::: SUPPLIED RECORDS :::

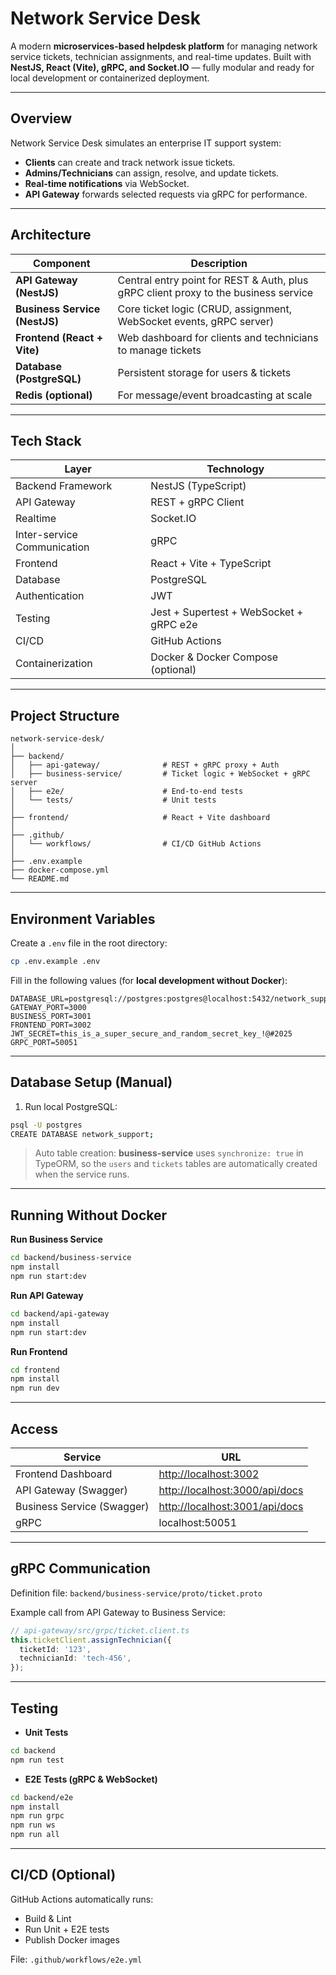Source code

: #  Network Service Desk

A modern **microservices-based helpdesk platform** for managing network service tickets, technician assignments, and real-time updates.
Built with **NestJS, React (Vite), gRPC, and Socket.IO** — fully modular and ready for local development or containerized deployment.

---

##  Overview

Network Service Desk simulates an enterprise IT support system:

*  **Clients** can create and track network issue tickets.
*  **Admins/Technicians** can assign, resolve, and update tickets.
*  **Real-time notifications** via WebSocket.
*  **API Gateway** forwards selected requests via gRPC for performance.

---

##  Architecture

| Component                     | Description                                                                         |
| ----------------------------- | ----------------------------------------------------------------------------------- |
| **API Gateway (NestJS)**      | Central entry point for REST & Auth, plus gRPC client proxy to the business service |
| **Business Service (NestJS)** | Core ticket logic (CRUD, assignment, WebSocket events, gRPC server)                 |
| **Frontend (React + Vite)**   | Web dashboard for clients and technicians to manage tickets                         |
| **Database (PostgreSQL)**     | Persistent storage for users & tickets                                              |
| **Redis (optional)**          | For message/event broadcasting at scale                                             |

---

##  Tech Stack

| Layer                       | Technology                              |
| --------------------------- | --------------------------------------- |
| Backend Framework           | NestJS (TypeScript)                     |
| API Gateway                 | REST + gRPC Client                      |
| Realtime                    | Socket.IO                               |
| Inter-service Communication | gRPC                                    |
| Frontend                    | React + Vite + TypeScript               |
| Database                    | PostgreSQL                              |
| Authentication              | JWT                                     |
| Testing                     | Jest + Supertest + WebSocket + gRPC e2e |
| CI/CD                       | GitHub Actions                          |
| Containerization            | Docker & Docker Compose (optional)      |

---

##  Project Structure

```
network-service-desk/
│
├── backend/
│   ├── api-gateway/              # REST + gRPC proxy + Auth
│   ├── business-service/         # Ticket logic + WebSocket + gRPC server
│   ├── e2e/                      # End-to-end tests
│   └── tests/                    # Unit tests
│
├── frontend/                     # React + Vite dashboard
│
├── .github/
│   └── workflows/                # CI/CD GitHub Actions
│
├── .env.example
├── docker-compose.yml
└── README.md
```

---

##  Environment Variables

Create a `.env` file in the root directory:

```bash
cp .env.example .env
```

Fill in the following values (for **local development without Docker**):

```env
DATABASE_URL=postgresql://postgres:postgres@localhost:5432/network_support
GATEWAY_PORT=3000
BUSINESS_PORT=3001
FRONTEND_PORT=3002
JWT_SECRET=this_is_a_super_secure_and_random_secret_key_!@#2025
GRPC_PORT=50051
```

---

##  Database Setup (Manual)

1. Run local PostgreSQL:

```bash
psql -U postgres
CREATE DATABASE network_support;
```

>  Auto table creation: **business-service** uses `synchronize: true` in TypeORM, so the `users` and `tickets` tables are automatically created when the service runs.

---

##  Running Without Docker

 **Run Business Service**

```bash
cd backend/business-service
npm install
npm run start:dev
```

 **Run API Gateway**

```bash
cd backend/api-gateway
npm install
npm run start:dev
```

 **Run Frontend**

```bash
cd frontend
npm install
npm run dev
```

---

##  Access

| Service                    | URL                                                              |
| -------------------------- | ---------------------------------------------------------------- |
| Frontend Dashboard         | [http://localhost:3002](http://localhost:3002)                   |
| API Gateway (Swagger)      | [http://localhost:3000/api/docs](http://localhost:3000/api/docs) |
| Business Service (Swagger) | [http://localhost:3001/api/docs](http://localhost:3001/api/docs) |
| gRPC                       | localhost:50051                                                  |

---

##  gRPC Communication

Definition file: `backend/business-service/proto/ticket.proto`

Example call from API Gateway to Business Service:

```ts
// api-gateway/src/grpc/ticket.client.ts
this.ticketClient.assignTechnician({
  ticketId: '123',
  technicianId: 'tech-456',
});
```

---

##  Testing

* **Unit Tests**

```bash
cd backend
npm run test
```

* **E2E Tests (gRPC & WebSocket)**

```bash
cd backend/e2e
npm install
npm run grpc
npm run ws
npm run all
```

---

##  CI/CD (Optional)

GitHub Actions automatically runs:

* Build & Lint
* Run Unit + E2E tests
* Publish Docker images

File: `.github/workflows/e2e.yml`

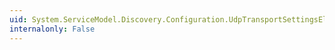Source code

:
 ```yaml
---
uid: System.ServiceModel.Discovery.Configuration.UdpTransportSettingsElement.#ctor
internalonly: False
---
```

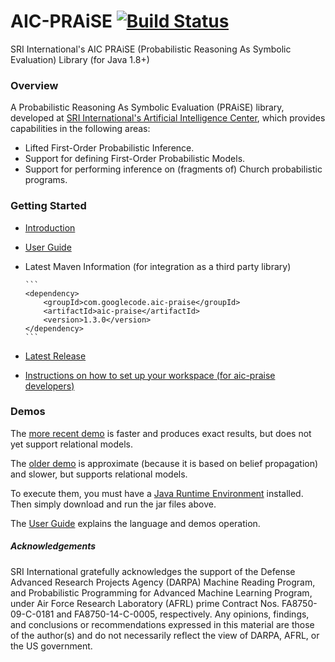 # AIC-PRAiSE [![Build Status](https://travis-ci.org/aic-sri-international/aic-praise.svg?branch=master)](https://travis-ci.org/aic-sri-international/aic-praise)
SRI International's AIC PRAiSE (Probabilistic Reasoning As Symbolic Evaluation) Library (for Java 1.8+)

### Overview
A Probabilistic Reasoning As Symbolic Evaluation (PRAiSE) library, developed at 
[SRI International's Artificial Intelligence Center](http://www.ai.sri.com/), which provides capabilities in the following areas:

* Lifted First-Order Probabilistic Inference.
* Support for defining First-Order Probabilistic Models. 
* Support for performing inference on (fragments of) Church probabilistic programs.

### Getting Started
* [Introduction](https://github.com/aic-sri-international/aic-praise/wiki/Introduction)
* [User Guide](https://github.com/aic-sri-international/aic-praise/wiki/docs/user%20guide.pdf)
* Latest Maven Information (for integration as a third party library)
      
      ```
      <dependency>
          <groupId>com.googlecode.aic-praise</groupId>
          <artifactId>aic-praise</artifactId>
          <version>1.3.0</version>
      </dependency>
      ```
* [Latest Release](https://github.com/aic-sri-international/aic-praise/releases)
* [Instructions on how to set up your workspace (for aic-praise developers)](https://github.com/aic-sri-international/aic-praise/wiki/Getting-Started)

### Demos
The [more recent demo](https://github.com/aic-sri-international/aic-praise/releases/download/20150602_latest_demo_apps/aic-praise-sgsolver-demo-app.jar) is faster and produces exact results, but does not yet support relational models.

The [older demo](https://github.com/aic-sri-international/aic-praise/releases/download/20150602_latest_demo_apps/aic-praise-old-demo-app.jar) is approximate (because it is based on belief propagation) and slower, but supports relational models.

To execute them, you must have a [Java Runtime Environment](http://java.com/en/download/) installed. Then simply download and run the jar files above.

The [User Guide](https://github.com/aic-sri-international/aic-praise/wiki/docs/user%20guide.pdf) explains the language and demos operation.

##### Acknowledgements
SRI International gratefully acknowledges the support of the Defense Advanced Research Projects Agency (DARPA) 
Machine Reading Program, and Probabilistic Programming for Advanced Machine Learning Program, under Air Force 
Research Laboratory (AFRL) prime Contract Nos. FA8750-09-C-0181 and FA8750-14-C-0005, respectively. Any opinions, 
findings, and conclusions or recommendations expressed in this material are those of the author(s) and do not 
necessarily reflect the view of DARPA, AFRL, or the US government.
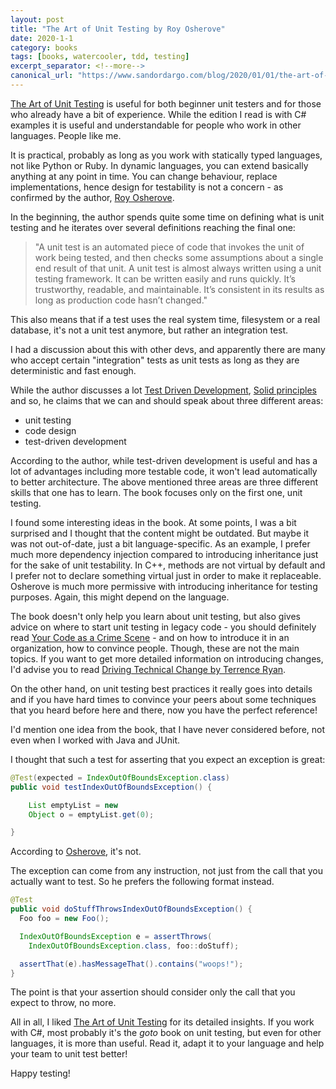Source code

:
 ```yaml
---
layout: post
title: "The Art of Unit Testing by Roy Osherove"
date: 2020-1-1
category: books
tags: [books, watercooler, tdd, testing]
excerpt_separator: <!--more-->
canonical_url: "https://www.sandordargo.com/blog/2020/01/01/the-art-of-unit-testing"
---
```

[The Art of Unit Testing](https://amzn.to/2S3gRVr) is useful for both beginner unit testers and for those who already have a bit of experience. While the edition I read is with C# examples it is useful and understandable for people who work in other languages. People like me.
<!--more-->

It is practical, probably as long as you work with statically typed languages, not like Python or Ruby. In dynamic languages, you can extend basically anything at any point in time. You can change behaviour, replace implementations, hence design for testability is not a concern - as confirmed by the author, [Roy Osherove](https://osherove.com/).

In the beginning, the author spends quite some time on defining what is unit testing and he iterates over several definitions reaching the final one:

> "A unit test is an automated piece of code that invokes the unit of work being tested, and then checks some assumptions about a single end result of that unit. A unit test is almost always written using a unit testing framework. It can be written easily and runs quickly. It’s trustworthy, readable, and maintainable. It’s consistent in its results as long as production code hasn’t changed."

This also means that if a test uses the real system time, filesystem or a real database, it's not a unit test anymore, but rather an integration test.

I had a discussion about this with other devs, and apparently there are many who accept certain "integration" tests as unit tests as long as they are deterministic and fast enough.

While the author discusses a lot [Test Driven Development](https://en.wikipedia.org/wiki/Test-driven_development), [Solid principles](https://en.wikipedia.org/wiki/SOLID) and so, he claims that we can and should speak about three different areas:
* unit testing
* code design
* test-driven development

According to the author, while test-driven development is useful and has a lot of advantages including more testable code, it won't lead automatically to better architecture. The above mentioned three areas are three different skills that one has to learn. The book focuses only on the first one, unit testing.

I found some interesting ideas in the book. At some points, I was a bit surprised and I thought that the content might be outdated. But maybe it was not out-of-date, just a bit language-specific. As an example, I prefer much more dependency injection compared to introducing inheritance just for the sake of unit testability. In C++, methods are not virtual by default and I prefer not to declare something virtual just in order to make it replaceable. Osherove is much more permissive with introducing inheritance for testing purposes. Again, this might depend on the language.

The book doesn't only help you learn about unit testing, but also gives advice on where to start unit testing in legacy code - you should definitely read [Your Code as a Crime Scene](https://amzn.to/38NwJBn) - and on how to introduce it in an organization, how to convince people. Though, these are not the main topics. If you want to get more detailed information on introducing changes, I'd advise you to read [Driving Technical Change by Terrence Ryan](http://sandordargo.com/blog/2019/07/31/driving-technical-change).

On the other hand, on unit testing best practices it really goes into details and if you have hard times to convince your peers about some techniques that you heard before here and there, now you have the perfect reference!

I'd mention one idea from the book, that I have never considered before, not even when I worked with Java and JUnit.

I thought that such a test for asserting that you expect an exception is great:

```java
@Test(expected = IndexOutOfBoundsException.class)
public void testIndexOutOfBoundsException() {

    List emptyList = new 
    Object o = emptyList.get(0);

}
```

According to [Osherove](https://osherove.com/), it's not.

The exception can come from any instruction, not just from the call that you actually want to test. So he prefers the following format instead.

```java
@Test
public void doStuffThrowsIndexOutOfBoundsException() {
  Foo foo = new Foo();

  IndexOutOfBoundsException e = assertThrows(
    IndexOutOfBoundsException.class, foo::doStuff);

  assertThat(e).hasMessageThat().contains("woops!");
}
```

The point is that your assertion should consider only the call that you expect to throw, no more.


All in all, I liked [The Art of Unit Testing](https://amzn.to/2S3gRVr) for its detailed insights. If you work with C#, most probably it's the _goto_ book on unit testing, but even for other languages, it is more than useful. Read it, adapt it to your language and help your team to unit test better!

Happy testing!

:::

• [PROBLEM REQUIREMENTS]:
Each line in the listing above that includes "books" is to be copied.

• [TASK RESULT]:
category: books
tags: [books, watercooler, tdd, testing]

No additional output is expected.